## Problem:
Stop at the line containing "Attention mechanisms are fundamental": repeat exactly every line of the entries below from the first up to it, plus that line, with pictures omitted.

## Records supplied:

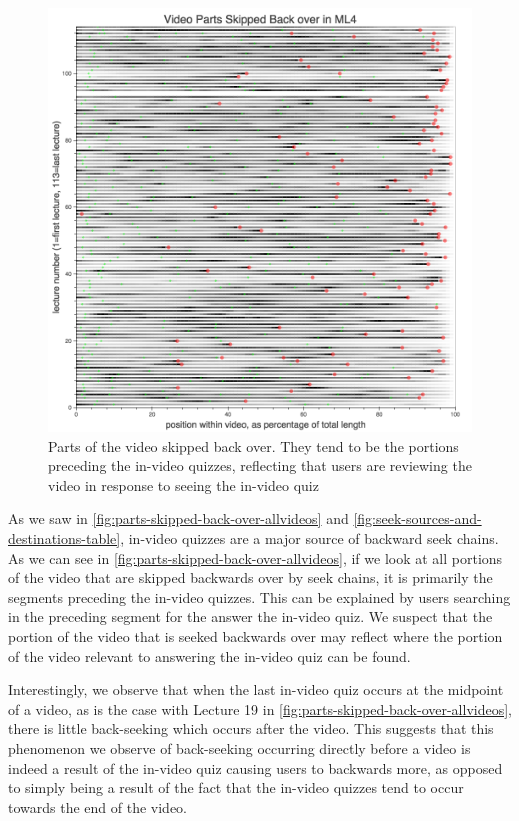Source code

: \documentclass{sigchi}
\begin{document}
\begin{figure}
\includegraphics[width=1.0\columnwidth]{parts-skipped-back-over-allvideos}
\caption{Parts of the video skipped back over. They tend to be the portions preceding the in-video quizzes, reflecting that users are reviewing the video in response to seeing the in-video quiz}
\label{fig:parts-skipped-back-over-allvideos}
\end{figure}

As we saw in \autoref{fig:parts-skipped-back-over-allvideos} and \autoref{fig:seek-sources-and-destinations-table}, in-video quizzes are a major source of backward seek chains. As we can see in \autoref{fig:parts-skipped-back-over-allvideos}, if we look at all portions of the video that are skipped backwards over by seek chains, it is primarily the segments preceding the in-video quizzes. This can be explained by users searching in the preceding segment for the answer the in-video quiz. We suspect that the portion of the video that is seeked backwards over may reflect where the portion of the video relevant to answering the in-video quiz can be found.

Interestingly, we observe that when the last in-video quiz occurs at the midpoint of a video, as is the case with Lecture 19 in \autoref{fig:parts-skipped-back-over-allvideos}, there is little back-seeking which occurs after the video. This suggests that this phenomenon we observe of back-seeking occurring directly before a video is indeed a result of the in-video quiz causing users to backwards more, as opposed to simply being a result of the fact that the in-video quizzes tend to occur towards the end of the video.
\end{document}
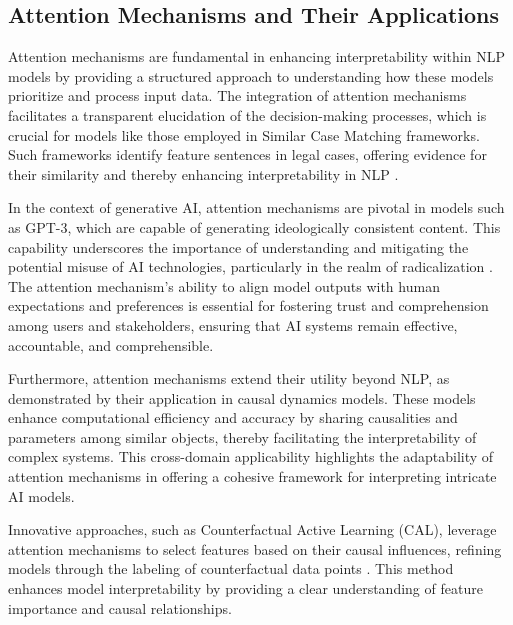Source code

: \subsection{Attention Mechanisms and Their Applications} \label{subsec:Attention Mechanisms and Their Applications}



Attention mechanisms are fundamental in enhancing interpretability within NLP models by providing a structured approach to understanding how these models prioritize and process input data. The integration of attention mechanisms facilitates a transparent elucidation of the decision-making processes, which is crucial for models like those employed in Similar Case Matching frameworks. Such frameworks identify feature sentences in legal cases, offering evidence for their similarity and thereby enhancing interpretability in NLP \cite{lin2023interpretabilityframeworksimilarcase}.

In the context of generative AI, attention mechanisms are pivotal in models such as GPT-3, which are capable of generating ideologically consistent content. This capability underscores the importance of understanding and mitigating the potential misuse of AI technologies, particularly in the realm of radicalization \cite{mcguffie2020radicalizationrisksgpt3advanced}. The attention mechanism's ability to align model outputs with human expectations and preferences is essential for fostering trust and comprehension among users and stakeholders, ensuring that AI systems remain effective, accountable, and comprehensible.

Furthermore, attention mechanisms extend their utility beyond NLP, as demonstrated by their application in causal dynamics models. These models enhance computational efficiency and accuracy by sharing causalities and parameters among similar objects, thereby facilitating the interpretability of complex systems. This cross-domain applicability highlights the adaptability of attention mechanisms in offering a cohesive framework for interpreting intricate AI models.

Innovative approaches, such as Counterfactual Active Learning (CAL), leverage attention mechanisms to select features based on their causal influences, refining models through the labeling of counterfactual data points \cite{sen2018supervisingfeatureinfluence}. This method enhances model interpretability by providing a clear understanding of feature importance and causal relationships.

## Expected answer:
Source code

: \documentclass{sigchi}
\begin{document}
\begin{figure}
\includegraphics[width=1.0\columnwidth]{parts-skipped-back-over-allvideos}
\caption{Parts of the video skipped back over. They tend to be the portions preceding the in-video quizzes, reflecting that users are reviewing the video in response to seeing the in-video quiz}
\label{fig:parts-skipped-back-over-allvideos}
\end{figure}

As we saw in \autoref{fig:parts-skipped-back-over-allvideos} and \autoref{fig:seek-sources-and-destinations-table}, in-video quizzes are a major source of backward seek chains. As we can see in \autoref{fig:parts-skipped-back-over-allvideos}, if we look at all portions of the video that are skipped backwards over by seek chains, it is primarily the segments preceding the in-video quizzes. This can be explained by users searching in the preceding segment for the answer the in-video quiz. We suspect that the portion of the video that is seeked backwards over may reflect where the portion of the video relevant to answering the in-video quiz can be found.

Interestingly, we observe that when the last in-video quiz occurs at the midpoint of a video, as is the case with Lecture 19 in \autoref{fig:parts-skipped-back-over-allvideos}, there is little back-seeking which occurs after the video. This suggests that this phenomenon we observe of back-seeking occurring directly before a video is indeed a result of the in-video quiz causing users to backwards more, as opposed to simply being a result of the fact that the in-video quizzes tend to occur towards the end of the video.
\end{document}
Source code

: \subsection{Attention Mechanisms and Their Applications} \label{subsec:Attention Mechanisms and Their Applications}



Attention mechanisms are fundamental in enhancing interpretability within NLP models by providing a structured approach to understanding how these models prioritize and process input data. The integration of attention mechanisms facilitates a transparent elucidation of the decision-making processes, which is crucial for models like those employed in Similar Case Matching frameworks. Such frameworks identify feature sentences in legal cases, offering evidence for their similarity and thereby enhancing interpretability in NLP \cite{lin2023interpretabilityframeworksimilarcase}.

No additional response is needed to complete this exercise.